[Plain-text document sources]
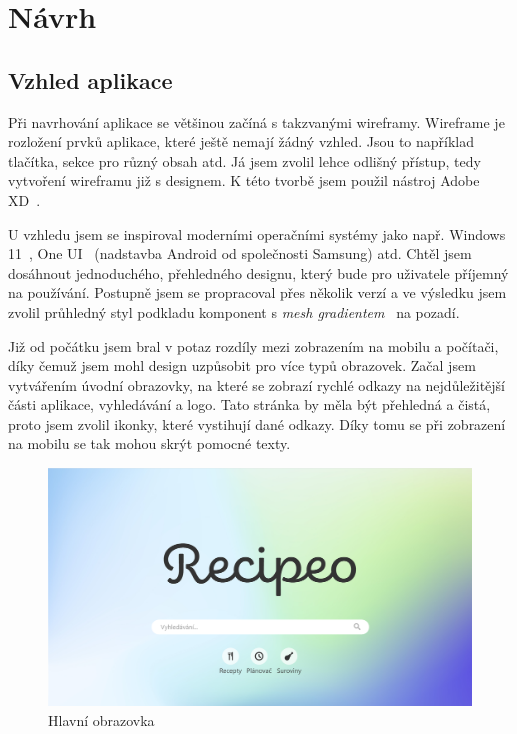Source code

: 
\chapter{Návrh}

\section{Vzhled aplikace}

Při navrhování aplikace se většinou začíná s takzvanými wireframy. Wireframe je rozložení prvků aplikace, které ještě
nemají žádný vzhled. Jsou to například tlačítka, sekce pro různý obsah atd. Já jsem zvolil lehce odlišný přístup, tedy
vytvoření wireframu již s designem. K této tvorbě jsem použil nástroj Adobe XD~\cite{AdobeXD}.

U vzhledu jsem se inspiroval moderními operačními systémy jako např. Windows 11~\cite{Windows11}, One UI~\cite{OneUI}
(nadstavba Android od společnosti Samsung) atd.
Chtěl jsem dosáhnout jednoduchého, přehledného designu, který bude pro uživatele příjemný na používání. Postupně jsem se
propracoval přes několik verzí a ve výsledku jsem zvolil průhledný styl podkladu komponent s \emph{mesh gradientem}~\cite{MeshGradients} na pozadí.

Již od počátku jsem bral v potaz rozdíly mezi zobrazením na mobilu a počítači, díky čemuž jsem mohl design uzpůsobit
pro více typů obrazovek. Začal jsem vytvářením úvodní obrazovky, na které se zobrazí rychlé odkazy na nejdůležitější části
aplikace, vyhledávání a logo. Tato stránka by měla být přehledná a čistá, proto jsem zvolil ikonky, které vystihují dané
odkazy. Díky tomu se při zobrazení na mobilu se tak mohou skrýt pomocné texty.

\newpage

\begin{figure}
    \includegraphics[width=\textwidth]{images/main-page}
    \caption{Hlavní obrazovka} \label{picture:recipeo:main-page}
\end{figure}

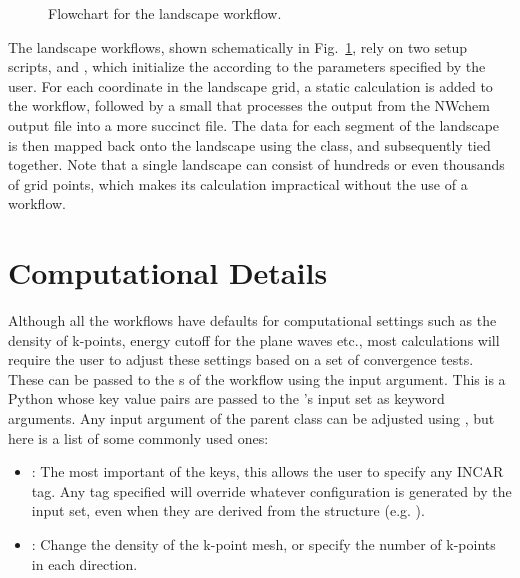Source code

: \begin{refsection}
\begin{figure}[ht] 
 
\caption{Flowchart for the landscape workflow.} 
\label{automation:fig-landscape} 
\end{figure} 

The landscape workflows, shown schematically in Fig.~\ref{automation:fig-landscape}, 
rely on two setup scripts,  and , which 
initialize the  according to the parameters specified by the 
user. For each coordinate in the landscape grid, a static calculation is added 
to the workflow, followed by a small  that processes the output 
from the NWchem output file into a more succinct  file. The data for
each segment of the landscape is then mapped back onto the landscape using the 
 class, and subsequently tied together. Note that a single 
landscape can consist of hundreds or even thousands of grid points, which makes 
its calculation impractical without the use of a workflow.
 
\section{Computational Details} \label{automation:sec-computational}
 
Although all the workflows have defaults for computational settings such as 
the density of k-points, energy cutoff for the plane waves etc., most 
calculations will require the user to adjust these settings based on a set of 
convergence tests. These can be passed to the s of the workflow 
using the  input argument. This is a Python  
whose key value pairs are passed to the 
's input 
set as keyword arguments. Any input argument of the parent  
class can be adjusted using , but here is a list of 
some commonly used ones: 
 
\begin{itemize} 
 
\item {}: The most important of the keys, this 
allows the user to specify any INCAR tag. Any tag specified will override 
whatever configuration is generated by the input set, even when they are 
derived from the structure (e.g. ). 
 
\item {}: Change the density of the k-point mesh, 
or specify the number of k-points in each direction. 
 

\end{itemize}
\end{refsection}
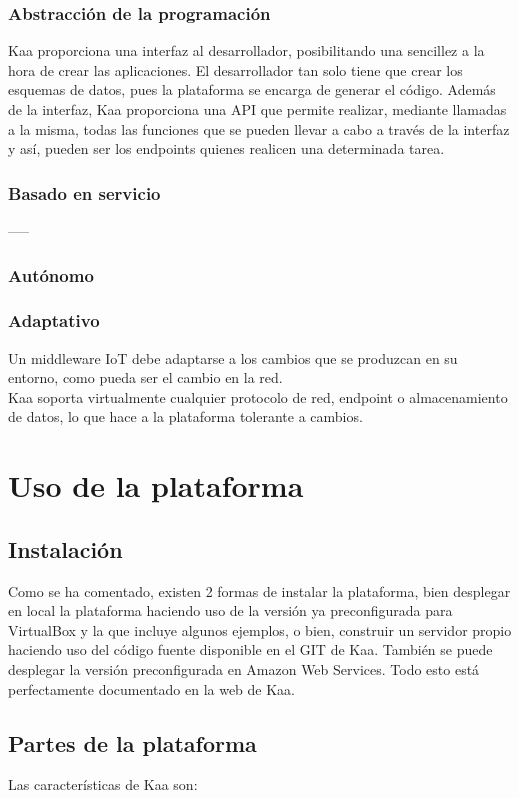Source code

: \documentclass[12pt, twoside]{book}
\begin{document}
\subsubsection*{Abstracción de la programación}
Kaa proporciona una interfaz al desarrollador, posibilitando una sencillez a la hora de crear las aplicaciones. El desarrollador tan solo tiene que crear los esquemas de datos, pues la plataforma se encarga de generar el código. Además de la interfaz, Kaa proporciona una API que permite realizar, mediante llamadas a la misma, todas las funciones que se pueden llevar a cabo a través de la interfaz y así, pueden ser los endpoints quienes realicen una determinada tarea.
\subsubsection*{Basado en servicio}
-----

\subsubsection*{Autónomo}

\subsubsection*{Adaptativo}
Un middleware IoT debe adaptarse a los cambios que se produzcan en su entorno, como pueda ser el cambio en la red.\\Kaa soporta virtualmente cualquier protocolo de red, endpoint o almacenamiento de datos, lo que hace a la plataforma tolerante a cambios.



\section{Uso de la plataforma}
\subsection{Instalación}
Como se ha comentado, existen 2 formas de instalar la plataforma, bien desplegar en local la plataforma haciendo uso de la versión ya preconfigurada para VirtualBox y la que incluye algunos ejemplos, o bien, construir un servidor propio haciendo uso del código fuente disponible en el GIT de Kaa. También se puede desplegar la versión preconfigurada en Amazon Web Services. Todo esto está perfectamente documentado en la web de Kaa.
\subsection{Partes de la plataforma}
Las características de Kaa son:
\end{document}
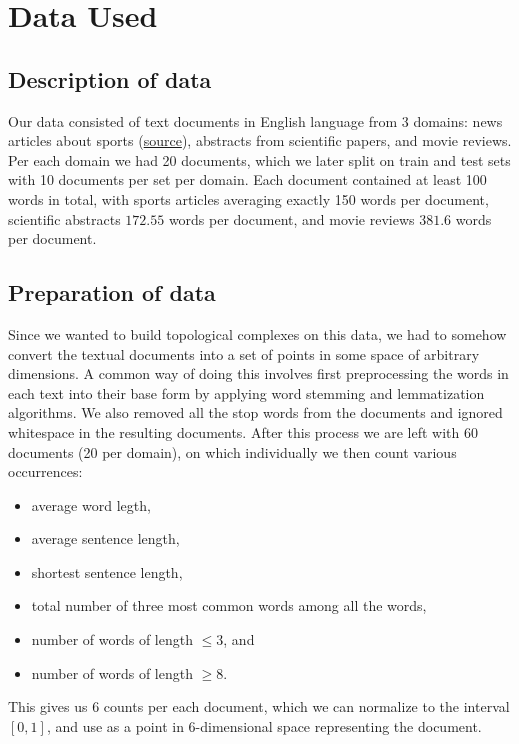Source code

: \section{Data Used}
\label{sec:data_used}

\subsection{Description of data}
\label{sub:description_of_data}

Our data consisted of text documents in English language from 3 domains: news
articles about sports (\href{http://mlg.ucd.ie/datasets/bbc.html}{source}),
abstracts from scientific papers, and movie reviews. Per each domain we had 20
documents, which we later split on train and test sets with 10 documents per
set per domain. Each document contained at least 100 words in total, with
sports articles averaging exactly 150 words per document, scientific abstracts
$172.55$ words per document, and movie reviews $381.6$ words per document.

\subsection{Preparation of data}
\label{sub:preparation_of_data}

Since we wanted to build topological complexes on this data, we had to somehow
convert the textual documents into a set of points in some space of arbitrary
dimensions. A common way of doing this involves first preprocessing the words
in each text into their base form by applying word stemming and lemmatization
algorithms. We also removed all the stop words from the documents and ignored
whitespace in the resulting documents. After this process we are left with 60
documents (20 per domain), on which individually we then count various
occurrences:

\begin{itemize}
  \item average word legth,
  \item average sentence length,
  \item shortest sentence length,
  \item total number of three most common words among all the words,
  \item number of words of length $\le 3$, and
  \item number of words of length $\ge 8$.
\end{itemize}

This gives us 6 counts per each document, which we can normalize to the
interval $[0, 1]$, and use as a point in $6$-dimensional space representing
the document.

**Problem statement:** If a line in the records includes the string "aplikace", copy it.

**Reply to the task:**
\section{Vzhled aplikace}
Při navrhování aplikace se většinou začíná s takzvanými wireframy. Wireframe je rozložení prvků aplikace, které ještě
aplikace, vyhledávání a logo. Tato stránka by měla být přehledná a čistá, proto jsem zvolil ikonky, které vystihují dané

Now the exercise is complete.